_TASK GOAL_
A complete answer includes every line below with the word "WhitewaterFoundry".

INFORMATION SUPPLIED section start

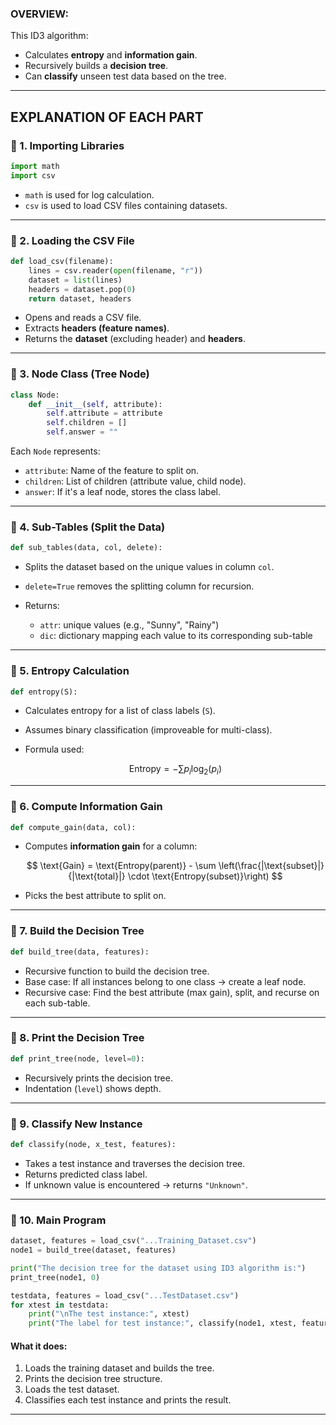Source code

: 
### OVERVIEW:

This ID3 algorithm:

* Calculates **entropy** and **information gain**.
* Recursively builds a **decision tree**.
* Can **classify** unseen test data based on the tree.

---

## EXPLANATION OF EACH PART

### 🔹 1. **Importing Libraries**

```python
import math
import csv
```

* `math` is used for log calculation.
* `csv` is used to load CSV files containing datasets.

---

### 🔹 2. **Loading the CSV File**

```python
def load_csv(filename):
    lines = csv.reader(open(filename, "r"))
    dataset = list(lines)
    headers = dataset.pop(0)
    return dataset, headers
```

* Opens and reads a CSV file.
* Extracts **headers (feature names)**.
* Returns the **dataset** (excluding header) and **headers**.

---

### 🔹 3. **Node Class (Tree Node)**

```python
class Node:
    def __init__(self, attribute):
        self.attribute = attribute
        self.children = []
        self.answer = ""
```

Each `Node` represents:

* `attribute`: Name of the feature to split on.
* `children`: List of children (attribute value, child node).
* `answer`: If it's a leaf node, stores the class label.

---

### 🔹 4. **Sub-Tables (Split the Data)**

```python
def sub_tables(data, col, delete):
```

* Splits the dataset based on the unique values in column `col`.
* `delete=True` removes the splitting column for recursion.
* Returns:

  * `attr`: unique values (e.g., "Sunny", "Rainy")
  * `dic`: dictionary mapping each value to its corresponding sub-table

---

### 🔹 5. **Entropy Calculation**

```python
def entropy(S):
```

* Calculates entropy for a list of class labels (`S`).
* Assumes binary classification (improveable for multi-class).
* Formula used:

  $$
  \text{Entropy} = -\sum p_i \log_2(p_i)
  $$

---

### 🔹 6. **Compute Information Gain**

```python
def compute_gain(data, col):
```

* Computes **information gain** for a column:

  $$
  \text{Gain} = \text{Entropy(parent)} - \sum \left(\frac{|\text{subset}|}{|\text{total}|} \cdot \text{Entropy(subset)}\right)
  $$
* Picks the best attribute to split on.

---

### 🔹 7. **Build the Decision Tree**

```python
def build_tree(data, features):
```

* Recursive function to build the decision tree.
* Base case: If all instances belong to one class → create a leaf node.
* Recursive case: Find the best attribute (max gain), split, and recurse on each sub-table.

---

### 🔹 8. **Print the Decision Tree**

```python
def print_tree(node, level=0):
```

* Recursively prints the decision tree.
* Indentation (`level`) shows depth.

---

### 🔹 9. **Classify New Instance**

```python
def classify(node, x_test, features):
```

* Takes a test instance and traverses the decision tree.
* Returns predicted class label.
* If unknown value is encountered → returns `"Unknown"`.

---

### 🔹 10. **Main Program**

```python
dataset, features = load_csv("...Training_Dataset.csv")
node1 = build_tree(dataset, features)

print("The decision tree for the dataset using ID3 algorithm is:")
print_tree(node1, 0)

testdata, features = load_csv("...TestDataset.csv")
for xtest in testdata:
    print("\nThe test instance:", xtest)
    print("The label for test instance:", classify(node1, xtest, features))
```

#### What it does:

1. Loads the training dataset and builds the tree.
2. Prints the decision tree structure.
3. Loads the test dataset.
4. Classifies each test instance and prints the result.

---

INFORMATION SUPPLIED section end
INFORMATION SUPPLIED section start

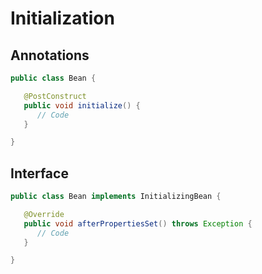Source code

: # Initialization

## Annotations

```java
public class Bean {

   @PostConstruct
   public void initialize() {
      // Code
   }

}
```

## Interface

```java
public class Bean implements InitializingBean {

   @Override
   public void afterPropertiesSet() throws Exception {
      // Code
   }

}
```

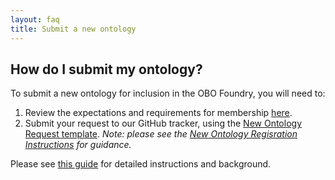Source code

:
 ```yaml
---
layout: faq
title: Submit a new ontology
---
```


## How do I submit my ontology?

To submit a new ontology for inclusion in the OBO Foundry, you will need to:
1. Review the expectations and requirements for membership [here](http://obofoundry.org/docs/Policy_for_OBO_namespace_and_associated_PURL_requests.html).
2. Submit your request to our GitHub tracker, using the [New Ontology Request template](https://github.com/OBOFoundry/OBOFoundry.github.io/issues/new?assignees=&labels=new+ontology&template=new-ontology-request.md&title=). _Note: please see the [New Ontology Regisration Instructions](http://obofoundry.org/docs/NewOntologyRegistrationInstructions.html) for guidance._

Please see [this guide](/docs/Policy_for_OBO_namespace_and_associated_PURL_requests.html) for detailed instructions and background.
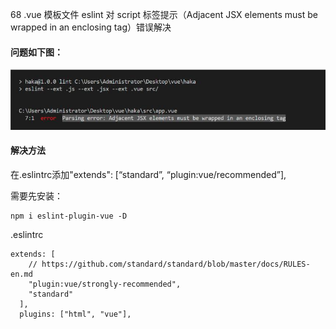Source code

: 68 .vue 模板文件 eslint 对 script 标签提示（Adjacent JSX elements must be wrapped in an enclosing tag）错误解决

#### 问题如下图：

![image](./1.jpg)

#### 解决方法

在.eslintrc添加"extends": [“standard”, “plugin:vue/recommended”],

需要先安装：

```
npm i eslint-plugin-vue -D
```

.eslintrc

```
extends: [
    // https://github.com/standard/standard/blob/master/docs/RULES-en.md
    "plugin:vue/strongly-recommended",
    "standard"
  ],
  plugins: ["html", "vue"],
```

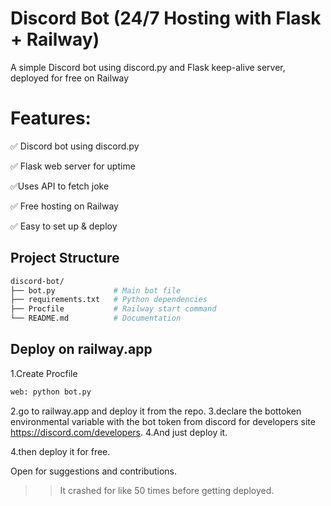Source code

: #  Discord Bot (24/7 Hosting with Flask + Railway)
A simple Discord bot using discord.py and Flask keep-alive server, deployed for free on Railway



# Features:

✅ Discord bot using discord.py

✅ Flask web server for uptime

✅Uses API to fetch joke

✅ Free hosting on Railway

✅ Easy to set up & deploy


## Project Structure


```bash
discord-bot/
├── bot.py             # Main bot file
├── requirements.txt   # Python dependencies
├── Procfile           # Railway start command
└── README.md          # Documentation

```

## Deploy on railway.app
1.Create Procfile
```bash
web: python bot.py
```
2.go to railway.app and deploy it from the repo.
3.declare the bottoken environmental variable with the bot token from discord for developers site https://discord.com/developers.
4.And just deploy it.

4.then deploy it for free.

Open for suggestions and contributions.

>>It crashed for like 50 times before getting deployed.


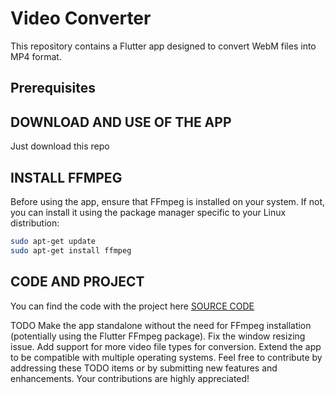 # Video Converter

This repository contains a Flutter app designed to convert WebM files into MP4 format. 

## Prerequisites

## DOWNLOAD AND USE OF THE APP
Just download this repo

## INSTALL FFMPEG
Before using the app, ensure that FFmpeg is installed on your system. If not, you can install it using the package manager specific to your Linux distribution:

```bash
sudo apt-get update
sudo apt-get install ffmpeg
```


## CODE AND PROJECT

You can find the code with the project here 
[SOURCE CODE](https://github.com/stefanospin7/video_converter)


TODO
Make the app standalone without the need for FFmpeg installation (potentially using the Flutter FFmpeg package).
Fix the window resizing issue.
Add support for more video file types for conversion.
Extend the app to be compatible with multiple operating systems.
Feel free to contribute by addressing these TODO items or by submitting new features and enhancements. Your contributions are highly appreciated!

INFORMATION SUPPLIED section end
INFORMATION SUPPLIED section start

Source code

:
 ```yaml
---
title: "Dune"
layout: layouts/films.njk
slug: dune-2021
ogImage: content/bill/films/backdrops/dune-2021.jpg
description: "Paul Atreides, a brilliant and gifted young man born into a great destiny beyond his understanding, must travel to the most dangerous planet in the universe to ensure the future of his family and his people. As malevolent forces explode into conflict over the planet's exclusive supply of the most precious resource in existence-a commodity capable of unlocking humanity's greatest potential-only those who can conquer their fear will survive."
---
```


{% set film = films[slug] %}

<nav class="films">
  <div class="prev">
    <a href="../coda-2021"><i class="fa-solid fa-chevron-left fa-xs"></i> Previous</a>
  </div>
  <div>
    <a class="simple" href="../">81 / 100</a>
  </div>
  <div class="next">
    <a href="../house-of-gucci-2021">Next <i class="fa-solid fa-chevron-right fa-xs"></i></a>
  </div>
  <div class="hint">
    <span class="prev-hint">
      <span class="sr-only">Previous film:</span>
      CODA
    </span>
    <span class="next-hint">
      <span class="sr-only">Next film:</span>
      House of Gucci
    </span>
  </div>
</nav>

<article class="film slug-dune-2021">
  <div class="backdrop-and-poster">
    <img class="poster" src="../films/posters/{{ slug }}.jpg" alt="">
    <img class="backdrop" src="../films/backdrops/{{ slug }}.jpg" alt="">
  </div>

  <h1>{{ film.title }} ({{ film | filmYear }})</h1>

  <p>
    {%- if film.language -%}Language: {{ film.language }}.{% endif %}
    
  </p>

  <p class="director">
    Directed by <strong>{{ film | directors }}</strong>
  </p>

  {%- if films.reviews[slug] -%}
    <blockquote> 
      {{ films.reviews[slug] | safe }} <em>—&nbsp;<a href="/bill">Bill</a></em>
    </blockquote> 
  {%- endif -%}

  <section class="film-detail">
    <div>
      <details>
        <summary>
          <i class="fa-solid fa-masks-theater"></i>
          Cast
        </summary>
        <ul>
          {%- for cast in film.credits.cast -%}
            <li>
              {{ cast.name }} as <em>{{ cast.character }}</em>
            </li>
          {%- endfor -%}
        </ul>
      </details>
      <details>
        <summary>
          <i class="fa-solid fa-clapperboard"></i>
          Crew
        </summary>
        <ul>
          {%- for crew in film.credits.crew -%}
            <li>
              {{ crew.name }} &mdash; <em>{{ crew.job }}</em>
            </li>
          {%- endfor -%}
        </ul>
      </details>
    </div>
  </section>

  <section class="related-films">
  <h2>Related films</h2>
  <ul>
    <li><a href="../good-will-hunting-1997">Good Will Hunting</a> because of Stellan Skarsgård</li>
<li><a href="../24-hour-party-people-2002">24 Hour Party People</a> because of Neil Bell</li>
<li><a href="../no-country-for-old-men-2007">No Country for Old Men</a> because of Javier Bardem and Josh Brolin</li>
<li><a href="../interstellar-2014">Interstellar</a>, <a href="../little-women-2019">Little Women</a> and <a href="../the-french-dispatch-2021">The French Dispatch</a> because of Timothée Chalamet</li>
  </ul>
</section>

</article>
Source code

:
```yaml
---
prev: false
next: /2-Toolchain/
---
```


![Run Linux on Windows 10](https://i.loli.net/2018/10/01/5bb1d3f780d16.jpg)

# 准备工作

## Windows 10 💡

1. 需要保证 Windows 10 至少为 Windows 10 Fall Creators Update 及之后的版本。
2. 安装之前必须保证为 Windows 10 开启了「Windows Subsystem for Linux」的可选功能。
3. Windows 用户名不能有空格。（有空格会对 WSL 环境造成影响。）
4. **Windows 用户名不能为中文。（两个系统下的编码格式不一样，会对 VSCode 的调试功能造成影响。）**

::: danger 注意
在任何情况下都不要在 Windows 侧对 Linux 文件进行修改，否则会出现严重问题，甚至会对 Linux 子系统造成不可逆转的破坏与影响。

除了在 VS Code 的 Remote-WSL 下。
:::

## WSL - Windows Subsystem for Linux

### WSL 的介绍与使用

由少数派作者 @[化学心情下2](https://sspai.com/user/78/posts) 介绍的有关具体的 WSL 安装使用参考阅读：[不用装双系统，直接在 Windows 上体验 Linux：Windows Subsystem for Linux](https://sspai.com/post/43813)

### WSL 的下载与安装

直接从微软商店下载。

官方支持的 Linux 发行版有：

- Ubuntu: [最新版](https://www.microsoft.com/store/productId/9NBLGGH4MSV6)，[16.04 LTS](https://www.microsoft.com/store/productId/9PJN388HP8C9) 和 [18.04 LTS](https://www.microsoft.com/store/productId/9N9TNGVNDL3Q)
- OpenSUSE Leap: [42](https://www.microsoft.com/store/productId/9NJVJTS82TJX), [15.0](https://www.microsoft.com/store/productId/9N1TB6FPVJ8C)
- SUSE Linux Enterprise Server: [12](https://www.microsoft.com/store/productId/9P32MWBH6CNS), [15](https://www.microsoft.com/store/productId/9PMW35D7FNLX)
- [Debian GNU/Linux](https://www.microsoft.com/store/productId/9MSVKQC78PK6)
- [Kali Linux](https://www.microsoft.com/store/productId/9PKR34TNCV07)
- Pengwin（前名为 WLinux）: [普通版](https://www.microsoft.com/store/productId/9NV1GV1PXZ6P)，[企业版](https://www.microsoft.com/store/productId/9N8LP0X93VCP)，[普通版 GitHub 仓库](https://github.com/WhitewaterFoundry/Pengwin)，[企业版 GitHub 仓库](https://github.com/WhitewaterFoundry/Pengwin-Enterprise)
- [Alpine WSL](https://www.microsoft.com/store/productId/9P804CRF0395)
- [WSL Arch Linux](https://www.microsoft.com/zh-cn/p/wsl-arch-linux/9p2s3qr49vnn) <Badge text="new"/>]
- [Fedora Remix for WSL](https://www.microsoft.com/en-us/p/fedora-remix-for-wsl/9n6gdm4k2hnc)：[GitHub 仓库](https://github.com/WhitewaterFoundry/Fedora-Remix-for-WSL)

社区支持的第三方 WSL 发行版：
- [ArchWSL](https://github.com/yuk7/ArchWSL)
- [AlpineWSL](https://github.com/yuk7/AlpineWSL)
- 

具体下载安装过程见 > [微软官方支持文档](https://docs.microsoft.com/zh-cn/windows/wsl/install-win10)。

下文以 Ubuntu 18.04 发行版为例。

INFORMATION SUPPLIED section end

_REPLY_
- Pengwin（前名为 WLinux）: [普通版](https://www.microsoft.com/store/productId/9NV1GV1PXZ6P)，[企业版](https://www.microsoft.com/store/productId/9N8LP0X93VCP)，[普通版 GitHub 仓库](https://github.com/WhitewaterFoundry/Pengwin)，[企业版 GitHub 仓库](https://github.com/WhitewaterFoundry/Pengwin-Enterprise)
- [Fedora Remix for WSL](https://www.microsoft.com/en-us/p/fedora-remix-for-wsl/9n6gdm4k2hnc)：[GitHub 仓库](https://github.com/WhitewaterFoundry/Fedora-Remix-for-WSL)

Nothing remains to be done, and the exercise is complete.